Built around a 17th century manor house and the ruins of an adjacent castle that belonged to the Knights Templar and dates back to 1210, it’s an impressive property by any standards. Entering through old gates in the centre of Castlemartyr village and then skirting the edge of the 18-hole Ron Kirby-designed golf course, arriving guests get a hint of the lush variety to be found in the 220-acre estate.
The driveway leads past the ancient castle to the beautiful entrance of the old house, which was once owned by Sir Walter Raleigh (who later sold it to the Earl of Cork, Richard Boyle) and includes among its special features a ballroom declared ‘the best room in Ireland’ by the 18th century travel chronicler Arthur Young and now fully restored.
Just eleven of the hotel’s 103 guest rooms and suites are in the old house and very lovely there are too, in a timelessly classical style. The rest are in a new section alongside it which is uncompromisingly modern, yet sits surprisingly comfortably beside the elegance of the old; however, due to the low-rise design, corridors are extremely long and any guest with mobility problems (or a tendency to leave things in the car) should ensure a room as near reception as possible.
Accommodation is predictably luxurious - the new rooms are vast, ranging from a mere 500 sq ft to a Presidential Suite of over 3,000 sq ft and they sport correspondingly enormous beds and fully marbled bathrooms, all with separate bath and shower – and all the expected technological bells and whistles, including a central computer system that controls all the room functions from the bedside.
Resort facilities include an impressive leisure centre and spa and numerous activities are offered, both onsite and nearby. The hotel has close links with the Old Midleton Distillery and other highlights in the area include Cobh ('the Queenstown story'), Fota Island (Fota House, Arboretum & Gardens; Fota Wildlife Park) and the East Cork Food Trail, which includes the Ballymaloe Cookery School & Gardens.
The Castlemartyr Resort has luxurious amenities and, while value for money is still a feature, the emphasis back to service and quality – genuine warmth and friendliness are noticeable from the moment of arrival, followed through by discreet, professional service in all areas. Guests are made to feel very special throughout their stay and this is a place for real people, where families (and their pets) are made especially welcome.
Rooms 103 (5 suites, 20 junior suites, 72 executive, 6 family, 8 disabled); room only rate €160 (with breakfast €180).
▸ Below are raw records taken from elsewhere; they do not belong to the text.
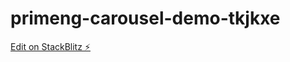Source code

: # primeng-carousel-demo-tkjkxe

[Edit on StackBlitz ⚡️](https://stackblitz.com/edit/primeng-carousel-demo-tkjkxe)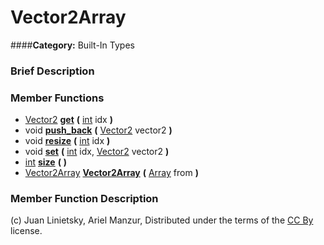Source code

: #  Vector2Array  
####**Category:** Built-In Types

###  Brief Description  


###  Member Functions 
  * [Vector2](class_vector2)  **[get](#get)**  **(** [int](class_int) idx  **)**
  * void  **[push&#95;back](#push_back)**  **(** [Vector2](class_vector2) vector2  **)**
  * void  **[resize](#resize)**  **(** [int](class_int) idx  **)**
  * void  **[set](#set)**  **(** [int](class_int) idx, [Vector2](class_vector2) vector2  **)**
  * [int](class_int)  **[size](#size)**  **(** **)**
  * [Vector2Array](class_vector2array)  **[Vector2Array](#Vector2Array)**  **(** [Array](class_array) from  **)**

###  Member Function Description  


(c) Juan Linietsky, Ariel Manzur, Distributed under the terms of the [CC By](https://creativecommons.org/licenses/by/3.0/legalcode) license.
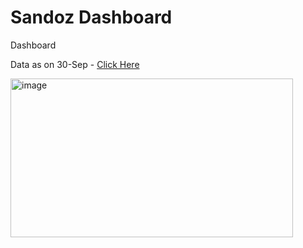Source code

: # Sandoz Dashboard
Dashboard

Data as on 30-Sep - <a href="https://cognizantonline-my.sharepoint.com/personal/2428726_cognizant_com/Documents/Data%20on%2030-Sep.xlsx?web=1">Click Here</a>


<img width="452" height="254" alt="image" src="https://github.com/user-attachments/assets/666998ab-7f95-4192-825d-973b23fd5ce3" />



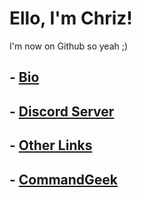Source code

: # Ello, I'm Chriz!
I'm now on Github so yeah ;)

## - [Bio](dsc.bio/chriz)
## - [Discord Server](dsc.gg/chriz)
## - [Other Links](beacons.ai/Chrizxzftw)
## - [CommandGeek](commandgeek.com)

<!---
Chrizxz/Chrizxz is a ✨ special ✨ repository because its `README.md` (this file) appears on your GitHub profile.
You can click the Preview link to take a look at your changes.
--->
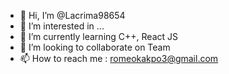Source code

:- 👋 Hi, I’m @Lacrima98654
- 👀 I’m interested in ...
- 🌱 I’m currently learning C++, React JS
- 💞️ I’m looking to collaborate on Team
- 📫 How to reach me : romeokakpo3@gmail.com

<!---
Lacrima98654/Lacrima98654 is a ✨ special ✨ repository because its `README.md` (this file) appears on your GitHub profile.
You can click the Preview link to take a look at your changes.
--->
Lift; room service (limited hours); turndown service; children welcome (under 12s free in parents’ room, cot available without charge); laptop safe; broadband; business centre; secretarial services; conference/banqueting (250/200); golf; leisure centre (incl gym & pool); spa. Dogs permitted in certain areas (charge). Heli-Pad. Parking (200).
Self Catering In addition to the accommodation and amenities offered at the hotel, the Castlemartyr Resort offers guests the option of staying at the 42 contemporary Golf Lodges (built within the old walled garden, and with direct access to the golf course) and 10 cottagey Mews Residences in the 'Old Bawn' area of the castle (click this link Self Catering Lodges for details). NB: The self catering accommodation is run separately from the hotel and, unfortunately, perts are not allowed.
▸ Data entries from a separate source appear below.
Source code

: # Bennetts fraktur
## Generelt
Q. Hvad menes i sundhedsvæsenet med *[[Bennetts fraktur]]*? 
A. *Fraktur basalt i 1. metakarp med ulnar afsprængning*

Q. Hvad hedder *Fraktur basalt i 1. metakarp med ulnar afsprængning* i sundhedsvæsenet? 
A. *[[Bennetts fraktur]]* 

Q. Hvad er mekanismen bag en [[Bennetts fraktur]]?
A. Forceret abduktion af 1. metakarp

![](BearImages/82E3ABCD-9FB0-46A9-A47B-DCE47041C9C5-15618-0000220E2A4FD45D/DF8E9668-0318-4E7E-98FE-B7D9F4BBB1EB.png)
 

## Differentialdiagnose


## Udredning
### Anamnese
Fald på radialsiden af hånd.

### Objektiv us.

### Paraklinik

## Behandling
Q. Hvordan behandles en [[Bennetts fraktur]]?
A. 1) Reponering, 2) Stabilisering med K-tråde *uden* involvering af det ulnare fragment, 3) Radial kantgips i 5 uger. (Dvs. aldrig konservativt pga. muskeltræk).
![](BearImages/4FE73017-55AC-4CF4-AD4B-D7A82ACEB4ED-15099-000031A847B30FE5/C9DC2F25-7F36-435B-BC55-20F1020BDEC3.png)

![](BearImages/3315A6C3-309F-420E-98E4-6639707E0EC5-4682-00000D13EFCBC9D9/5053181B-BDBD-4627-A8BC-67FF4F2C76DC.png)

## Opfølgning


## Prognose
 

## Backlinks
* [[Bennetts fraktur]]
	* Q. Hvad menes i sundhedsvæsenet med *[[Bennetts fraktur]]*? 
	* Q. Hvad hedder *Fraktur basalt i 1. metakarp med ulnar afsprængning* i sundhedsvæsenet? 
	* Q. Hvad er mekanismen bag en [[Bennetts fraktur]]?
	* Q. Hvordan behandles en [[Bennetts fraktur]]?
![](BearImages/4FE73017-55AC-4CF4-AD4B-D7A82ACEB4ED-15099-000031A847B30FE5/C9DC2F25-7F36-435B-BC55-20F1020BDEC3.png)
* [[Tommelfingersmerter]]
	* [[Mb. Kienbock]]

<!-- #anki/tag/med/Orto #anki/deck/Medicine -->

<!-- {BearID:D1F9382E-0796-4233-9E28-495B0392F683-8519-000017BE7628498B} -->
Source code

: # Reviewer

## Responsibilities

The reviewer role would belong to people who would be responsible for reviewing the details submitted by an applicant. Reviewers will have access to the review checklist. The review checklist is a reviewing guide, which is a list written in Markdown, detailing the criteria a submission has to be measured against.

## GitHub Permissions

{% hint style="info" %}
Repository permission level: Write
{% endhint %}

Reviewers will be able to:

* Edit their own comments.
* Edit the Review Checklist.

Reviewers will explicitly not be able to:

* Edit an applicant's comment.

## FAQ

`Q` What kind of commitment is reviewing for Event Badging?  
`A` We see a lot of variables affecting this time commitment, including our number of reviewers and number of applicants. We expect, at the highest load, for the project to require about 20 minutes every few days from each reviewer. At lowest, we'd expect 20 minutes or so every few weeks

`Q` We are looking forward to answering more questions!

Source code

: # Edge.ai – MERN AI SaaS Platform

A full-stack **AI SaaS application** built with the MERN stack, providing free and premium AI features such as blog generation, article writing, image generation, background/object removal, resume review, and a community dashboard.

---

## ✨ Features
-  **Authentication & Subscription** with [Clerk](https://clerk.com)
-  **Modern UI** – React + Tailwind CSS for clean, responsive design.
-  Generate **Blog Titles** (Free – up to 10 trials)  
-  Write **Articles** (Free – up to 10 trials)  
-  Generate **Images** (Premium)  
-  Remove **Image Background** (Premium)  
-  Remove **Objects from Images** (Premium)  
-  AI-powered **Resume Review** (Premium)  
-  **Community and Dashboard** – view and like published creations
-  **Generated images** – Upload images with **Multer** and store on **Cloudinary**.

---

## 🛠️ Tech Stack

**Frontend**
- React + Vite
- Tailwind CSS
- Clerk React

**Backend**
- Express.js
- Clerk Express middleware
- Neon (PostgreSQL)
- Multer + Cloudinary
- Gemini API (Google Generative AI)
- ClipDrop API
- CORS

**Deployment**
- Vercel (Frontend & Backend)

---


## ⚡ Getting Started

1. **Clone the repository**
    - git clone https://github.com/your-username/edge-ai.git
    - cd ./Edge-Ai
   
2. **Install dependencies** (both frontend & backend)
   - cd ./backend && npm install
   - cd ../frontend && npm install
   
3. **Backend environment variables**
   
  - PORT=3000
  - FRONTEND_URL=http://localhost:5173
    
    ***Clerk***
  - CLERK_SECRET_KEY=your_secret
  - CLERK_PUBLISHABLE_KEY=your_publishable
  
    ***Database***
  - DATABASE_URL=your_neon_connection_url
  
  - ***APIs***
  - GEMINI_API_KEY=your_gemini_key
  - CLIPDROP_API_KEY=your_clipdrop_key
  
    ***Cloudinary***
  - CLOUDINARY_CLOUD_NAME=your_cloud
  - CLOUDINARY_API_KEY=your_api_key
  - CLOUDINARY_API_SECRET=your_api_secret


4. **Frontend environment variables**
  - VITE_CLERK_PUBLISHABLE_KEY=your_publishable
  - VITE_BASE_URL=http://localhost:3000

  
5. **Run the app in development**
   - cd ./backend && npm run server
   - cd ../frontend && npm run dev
Executive head chef Kevin Burke oversees a choice of dining options, ranging from evening fine dining in The Bell Tower restaurant, to an all-day lounge menu in Knight's Bar and informal meals at The Castlemartyr Links at the clubhouse. Traditional Afternoon Tea is popular, and can be served on the Garden Terrace in fine weather.
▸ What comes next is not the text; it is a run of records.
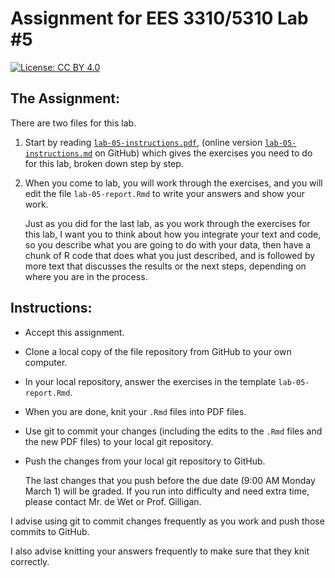 # Assignment for EES 3310/5310 Lab #5

[![License: CC BY 4.0](https://img.shields.io/badge/License-CC%20BY%204.0-lightgrey.svg)](https://creativecommons.org/licenses/by/4.0/)

## The Assignment:

There are two files for this lab.

1. Start by reading [`lab-05-instructions.pdf`](lab-05-instructions.pdf), 
   (online version [`lab-05-instructions.md`](lab-05-instructions.md) on 
   GitHub) which gives the exercises you need to do for this lab, broken down
   step by step.

2. When you come to lab, you will work through the exercises, and you will
   edit the file `lab-05-report.Rmd` to write your answers and show your
   work.

   Just as you did for the last lab, as you work through the exercises for this 
   lab, I want you to think about how you integrate your text and code, so you 
   describe what you are going to do with your data, then have a chunk of R code 
   that does what you just described, and is followed by more text that 
   discusses the results or the next steps, depending on where you are in the 
   process.

## Instructions:

* Accept this assignment.
* Clone a local copy of the file repository from GitHub to your
  own computer.
* In your local repository, answer the exercises in the template
  `lab-05-report.Rmd`.
* When you are done, knit your `.Rmd` files into PDF files.
* Use git to commit your changes (including the edits to the `.Rmd` files
  and the new PDF files) to your local git repository.
* Push the changes from your local git repository to GitHub.

  The last changes that you push before the due date
  (9:00 AM Monday March 1) will be graded. If you run into 
  difficulty and need extra time, please contact Mr. de Wet or Prof. Gilligan.

I advise using git to commit changes frequently as you work and push those 
commits to GitHub.

I also advise knitting your answers frequently to make sure that they
knit correctly.
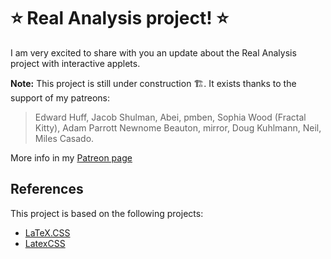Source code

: # ⭐️ Real Analysis project! ⭐️

I am very excited to share with you an update about the Real Analysis project with interactive applets. 

**Note:** This project is still under construction 🏗️. It exists thanks to the support of my patreons:

> Edward Huff, Jacob Shulman, Abei, pmben, Sophia Wood (Fractal Kitty), Adam Parrott Newnome Beauton, mirror, Doug Kuhlmann, Neil, Miles Casado.

More info in my [Patreon page](https://www.patreon.com/posts/real-analysis-98129332?utm_medium=clipboard_copy&utm_source=copyLink&utm_campaign=postshare_creator&utm_content=join_link)

## References

This project is based on the following projects:

- [LaTeX.CSS](https://github.com/vincentdoerig/latex-css)
- [LatexCSS](https://github.com/davidrzs/latexcss)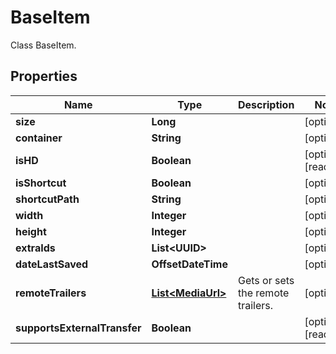 

# BaseItem

Class BaseItem.

## Properties

| Name | Type | Description | Notes |
|------------ | ------------- | ------------- | -------------|
|**size** | **Long** |  |  [optional] |
|**container** | **String** |  |  [optional] |
|**isHD** | **Boolean** |  |  [optional] [readonly] |
|**isShortcut** | **Boolean** |  |  [optional] |
|**shortcutPath** | **String** |  |  [optional] |
|**width** | **Integer** |  |  [optional] |
|**height** | **Integer** |  |  [optional] |
|**extraIds** | **List&lt;UUID&gt;** |  |  [optional] |
|**dateLastSaved** | **OffsetDateTime** |  |  [optional] |
|**remoteTrailers** | [**List&lt;MediaUrl&gt;**](MediaUrl.md) | Gets or sets the remote trailers. |  [optional] |
|**supportsExternalTransfer** | **Boolean** |  |  [optional] [readonly] |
A dinner in the elegantly appointed Bell Tower restaurant is normally included in the various breaks offered by the hotel; a menu offering perhaps seven dishes on each course is offered while you have an aperitif in the beautiful bar (the restored ballroom).
Balanced menus include the expected popular dishes – scallops, and pan-fried foie gras may be among the starters for example, and there is sure to be a good steak – but there will also be some more unusual choices; main courses will include several imaginative fish dishes and, perhaps, an assiette of pork combining several cuts cooked in various ways.
Each dish is individually garnished, with combinations carefully considered, and the ‘smaller’ dishes can be especially rewarding. Finish, if you are lucky, with an exquisitely flavoured dessert of prunes in Armagnac, served with vanilla ice cream and sponge fingers.
Details, such as excellent breads, enhance the overall experience, as does discreetly anticipatory service and knowledgeable wine service.
The wine list is extensive and includes a good choice of house wines (all available by the glass), half bottles and extra large bottles - magnums and a jeraboam - as well as the main list which includes many interesting bottles at accessible prices. Time spent familiarising yourself with it will be rewarding, although it is a pity there are no tasting notes.